Noon, known widely as “America’s Voice on Energy,” spent several days last week serving as the first of several speakers heading out to campuses across the country as a part of CFACT’s REAL Energy Speaker Series. The Executive Director of the Energy Makes America Great, Inc. organization, Noon represents the first of several well-known and highly engaged speakers that will travel with CFACT this Spring.
CFACT’s REAL Energy, Not Green Energy campaign has been focused on driving the discussion away from the false hopes provided by green energy, and instead, on those energy sources that can provide prosperity, jobs, and security to the United States in the future. The national youth unemployment rate is nearly double the national average right now. With piling student loan debt and increased economic uncertainty, the future for many soon-to-be college graduates looks dim.
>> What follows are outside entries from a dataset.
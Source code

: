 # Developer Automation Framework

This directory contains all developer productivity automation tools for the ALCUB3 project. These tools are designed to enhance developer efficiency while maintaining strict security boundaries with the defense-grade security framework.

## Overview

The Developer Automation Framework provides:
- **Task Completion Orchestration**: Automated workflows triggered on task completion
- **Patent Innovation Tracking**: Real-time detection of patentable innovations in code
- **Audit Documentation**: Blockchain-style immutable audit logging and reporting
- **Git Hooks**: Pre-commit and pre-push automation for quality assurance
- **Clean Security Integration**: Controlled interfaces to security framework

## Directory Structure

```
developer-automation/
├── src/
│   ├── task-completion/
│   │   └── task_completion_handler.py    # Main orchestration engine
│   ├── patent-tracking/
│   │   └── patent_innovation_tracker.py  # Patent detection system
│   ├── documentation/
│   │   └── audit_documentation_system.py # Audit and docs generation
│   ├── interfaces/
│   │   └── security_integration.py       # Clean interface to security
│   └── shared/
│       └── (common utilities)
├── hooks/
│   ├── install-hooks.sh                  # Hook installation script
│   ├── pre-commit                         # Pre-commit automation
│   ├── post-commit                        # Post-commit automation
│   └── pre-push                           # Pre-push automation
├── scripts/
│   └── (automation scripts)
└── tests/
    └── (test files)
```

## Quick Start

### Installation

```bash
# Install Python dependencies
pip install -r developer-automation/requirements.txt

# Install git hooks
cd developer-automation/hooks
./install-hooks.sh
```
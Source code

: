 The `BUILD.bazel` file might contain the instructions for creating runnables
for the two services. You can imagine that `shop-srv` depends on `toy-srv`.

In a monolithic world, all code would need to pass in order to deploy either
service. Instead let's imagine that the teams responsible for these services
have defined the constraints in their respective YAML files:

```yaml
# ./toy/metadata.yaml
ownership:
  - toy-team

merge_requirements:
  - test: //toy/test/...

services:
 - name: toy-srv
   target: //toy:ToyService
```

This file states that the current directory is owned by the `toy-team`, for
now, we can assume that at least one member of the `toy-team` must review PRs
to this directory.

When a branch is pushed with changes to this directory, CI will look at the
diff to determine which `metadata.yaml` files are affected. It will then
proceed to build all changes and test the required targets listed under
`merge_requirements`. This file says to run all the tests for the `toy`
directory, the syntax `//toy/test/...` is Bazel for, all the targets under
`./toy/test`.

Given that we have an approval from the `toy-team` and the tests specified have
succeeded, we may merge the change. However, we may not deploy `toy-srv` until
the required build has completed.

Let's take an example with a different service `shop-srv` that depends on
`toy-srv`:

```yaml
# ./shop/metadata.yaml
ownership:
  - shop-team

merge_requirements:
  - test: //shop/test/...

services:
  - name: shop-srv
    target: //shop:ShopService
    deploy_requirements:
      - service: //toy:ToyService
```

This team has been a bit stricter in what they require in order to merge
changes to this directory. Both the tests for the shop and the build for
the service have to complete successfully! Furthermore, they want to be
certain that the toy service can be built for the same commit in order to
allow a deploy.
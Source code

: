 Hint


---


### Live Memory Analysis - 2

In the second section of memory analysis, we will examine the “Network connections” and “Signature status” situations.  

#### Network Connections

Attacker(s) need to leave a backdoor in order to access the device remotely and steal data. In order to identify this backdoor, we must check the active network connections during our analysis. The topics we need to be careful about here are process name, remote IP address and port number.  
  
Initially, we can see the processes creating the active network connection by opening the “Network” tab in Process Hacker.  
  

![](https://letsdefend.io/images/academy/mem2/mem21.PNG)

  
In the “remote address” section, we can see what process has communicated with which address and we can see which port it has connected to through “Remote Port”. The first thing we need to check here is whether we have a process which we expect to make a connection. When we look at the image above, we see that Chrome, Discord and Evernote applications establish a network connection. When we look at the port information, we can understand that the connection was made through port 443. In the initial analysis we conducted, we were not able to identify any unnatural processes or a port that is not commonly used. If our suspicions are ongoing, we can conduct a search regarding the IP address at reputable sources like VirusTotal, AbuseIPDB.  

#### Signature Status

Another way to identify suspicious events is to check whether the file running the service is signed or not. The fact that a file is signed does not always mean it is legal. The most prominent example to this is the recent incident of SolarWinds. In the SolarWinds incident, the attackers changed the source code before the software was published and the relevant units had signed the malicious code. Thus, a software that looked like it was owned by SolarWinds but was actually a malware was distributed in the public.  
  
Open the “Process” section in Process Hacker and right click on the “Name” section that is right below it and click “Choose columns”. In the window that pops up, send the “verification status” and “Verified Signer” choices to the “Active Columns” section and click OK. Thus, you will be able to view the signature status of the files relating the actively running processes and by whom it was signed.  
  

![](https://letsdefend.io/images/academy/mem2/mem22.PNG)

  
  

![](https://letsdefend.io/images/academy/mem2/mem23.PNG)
However, if this nation’s leaders start to focus not on rhetoric, but on real energy solutions, tens of thousands of jobs could be created.
This past week, the backdrop was a warm and sunny Los Angeles, CA. CFACT Collegians at Chapman University and Pepperdine University served as hosts to Noon, bringing strong crowds of both students and members of the local community.
At Chapman, in an event joined by the Pi Sigma Alpha honor fraternity and the Chapman College Republicans, Noon spoke to a an eager crowd, discussing a wide array of issues. Because of its prevalence in the news today, there was an initial focus on how Ukraine has been affected by energy availability in its recent troubles with Russia. Because of Russian dominance in the European market, there were significant factors that had to be considered for how best to move forward for all involved states and Noon offered some potential solutions to this problem.
The focus then shifted domestically, with talks on many of the central areas of conflict in the energy realm. These included the safety of hydraulic fracturing, or fracking, oil extraction, coal production, sustainability of certain green energy practices, and what it all meant for the job market and economy.
Noon also spent time talking about how the conversation on energy has been shifted by radical environmentalists, seeking to make fracking also be considered “drilling.” In this way, people would be much more opposed to the idea.
Sabrina Gladstone, a senior at Chapman and one of the event’s organizers, noted “Marita’s lecture was both informative and interesting. She explained the details of tracking in an easily understandable and deftly communicated the full range of benefits to society offered by the fracking process.”
Following the successful event with Chapman, CFACT then ventured up the Pacific Coast Highway to Pepperdine University, the campus resting on a bluff overseeing a Pacific Ocean that extends beyond view. This event, held the following night, was another chance for students to engage in a discussion with Noon about the issues that are important to them and what they mean for their future.
The talk started similarly to the previous night, with a brief introduction into the foreign policy implications for energy in both our country and in areas of global contention. Jobs and the economy dominated most of the discussion though, with similar discussion points centered around growing our energy infrastructure in ways that will truly benefit society, not just those individuals receiving green energy subsidizations.
One of the stories she enjoyed telling, and was largely indicative of the collegiate environment she sought to tap into, was also shared on her weekly column. She said she had driven through Starbucks a few days ago where,
I’d bantered with Jason, the young man selling me my Café Mocha. I told him I was going to New York for the Daily Show to talk about fracking; that they’d have a pro-fracking guest and an anti-fracking guest; that I was the pro-fracking guest. He replied: “Whatever that is.”
This disconnect between understanding of common-sense solutions to many of our energy issues and the seemingly blanket acceptance of “green energy” in college students is the central schism CFACT hopes to bridge through these lectures.
At the end of the end of the talk, students asked several questions focusing on the future job market, such as the viability and availability of fracking in the United States.
In addition to the talks, students received free REAL Energy literature and bumper stickers from Marita Noon’s organization that said “Smash the Watermelons” (a metaphor representative of green energy policies and advocates.) They also had the opportunity to purchase Noon’s new book, Energy Freedom.
Overall, the REAL Energy Speaker Series was a huge success. Students, many of whom were new to these issues, were thrilled at the opportunity to learn about the energy landscape and how it will affect their future.
The next segment of the REAL Energy Speaker Series will take place in New York, with Climate Depot’s Marc Morano. Details will follow as soon as they are available.